The task | The entries below should appear again in your reply, word for word.

Dataset extract |
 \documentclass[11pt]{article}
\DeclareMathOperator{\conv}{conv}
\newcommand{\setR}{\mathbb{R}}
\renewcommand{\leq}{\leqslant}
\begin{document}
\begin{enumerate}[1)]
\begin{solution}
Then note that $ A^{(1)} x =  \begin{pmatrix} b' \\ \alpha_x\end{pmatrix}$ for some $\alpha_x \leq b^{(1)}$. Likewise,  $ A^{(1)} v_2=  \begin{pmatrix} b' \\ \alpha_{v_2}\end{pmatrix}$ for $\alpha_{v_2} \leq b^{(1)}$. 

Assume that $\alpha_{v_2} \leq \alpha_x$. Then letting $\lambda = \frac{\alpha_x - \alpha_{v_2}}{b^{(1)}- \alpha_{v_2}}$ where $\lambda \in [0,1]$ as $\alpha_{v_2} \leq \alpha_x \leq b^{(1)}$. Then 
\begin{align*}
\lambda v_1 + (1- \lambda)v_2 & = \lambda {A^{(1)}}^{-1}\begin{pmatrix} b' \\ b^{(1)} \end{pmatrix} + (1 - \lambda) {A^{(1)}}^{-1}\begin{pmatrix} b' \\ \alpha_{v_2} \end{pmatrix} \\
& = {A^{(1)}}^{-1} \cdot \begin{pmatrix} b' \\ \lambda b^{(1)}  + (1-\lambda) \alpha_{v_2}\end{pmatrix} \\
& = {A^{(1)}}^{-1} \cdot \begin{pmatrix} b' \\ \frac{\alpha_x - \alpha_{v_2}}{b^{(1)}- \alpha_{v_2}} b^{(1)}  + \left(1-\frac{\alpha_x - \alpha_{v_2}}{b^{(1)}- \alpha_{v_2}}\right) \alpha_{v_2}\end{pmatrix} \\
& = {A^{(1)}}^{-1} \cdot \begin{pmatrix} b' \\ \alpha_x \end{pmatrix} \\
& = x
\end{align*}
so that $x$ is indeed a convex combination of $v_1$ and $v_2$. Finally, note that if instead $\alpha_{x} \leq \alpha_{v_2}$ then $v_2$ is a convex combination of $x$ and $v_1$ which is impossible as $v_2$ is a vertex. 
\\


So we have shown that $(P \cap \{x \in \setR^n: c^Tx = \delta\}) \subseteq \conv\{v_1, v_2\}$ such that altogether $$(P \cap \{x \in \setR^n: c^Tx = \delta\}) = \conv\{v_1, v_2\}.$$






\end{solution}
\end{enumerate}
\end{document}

Result for this exercise |
 \documentclass[11pt]{article}
\DeclareMathOperator{\conv}{conv}
\newcommand{\setR}{\mathbb{R}}
\renewcommand{\leq}{\leqslant}
\begin{document}
\begin{enumerate}[1)]
\begin{solution}
Then note that $ A^{(1)} x =  \begin{pmatrix} b' \\ \alpha_x\end{pmatrix}$ for some $\alpha_x \leq b^{(1)}$. Likewise,  $ A^{(1)} v_2=  \begin{pmatrix} b' \\ \alpha_{v_2}\end{pmatrix}$ for $\alpha_{v_2} \leq b^{(1)}$. 

Assume that $\alpha_{v_2} \leq \alpha_x$. Then letting $\lambda = \frac{\alpha_x - \alpha_{v_2}}{b^{(1)}- \alpha_{v_2}}$ where $\lambda \in [0,1]$ as $\alpha_{v_2} \leq \alpha_x \leq b^{(1)}$. Then 
\begin{align*}
\lambda v_1 + (1- \lambda)v_2 & = \lambda {A^{(1)}}^{-1}\begin{pmatrix} b' \\ b^{(1)} \end{pmatrix} + (1 - \lambda) {A^{(1)}}^{-1}\begin{pmatrix} b' \\ \alpha_{v_2} \end{pmatrix} \\
& = {A^{(1)}}^{-1} \cdot \begin{pmatrix} b' \\ \lambda b^{(1)}  + (1-\lambda) \alpha_{v_2}\end{pmatrix} \\
& = {A^{(1)}}^{-1} \cdot \begin{pmatrix} b' \\ \frac{\alpha_x - \alpha_{v_2}}{b^{(1)}- \alpha_{v_2}} b^{(1)}  + \left(1-\frac{\alpha_x - \alpha_{v_2}}{b^{(1)}- \alpha_{v_2}}\right) \alpha_{v_2}\end{pmatrix} \\
& = {A^{(1)}}^{-1} \cdot \begin{pmatrix} b' \\ \alpha_x \end{pmatrix} \\
& = x
\end{align*}
so that $x$ is indeed a convex combination of $v_1$ and $v_2$. Finally, note that if instead $\alpha_{x} \leq \alpha_{v_2}$ then $v_2$ is a convex combination of $x$ and $v_1$ which is impossible as $v_2$ is a vertex. 
\\


So we have shown that $(P \cap \{x \in \setR^n: c^Tx = \delta\}) \subseteq \conv\{v_1, v_2\}$ such that altogether $$(P \cap \{x \in \setR^n: c^Tx = \delta\}) = \conv\{v_1, v_2\}.$$






\end{solution}
\end{enumerate}
\end{document}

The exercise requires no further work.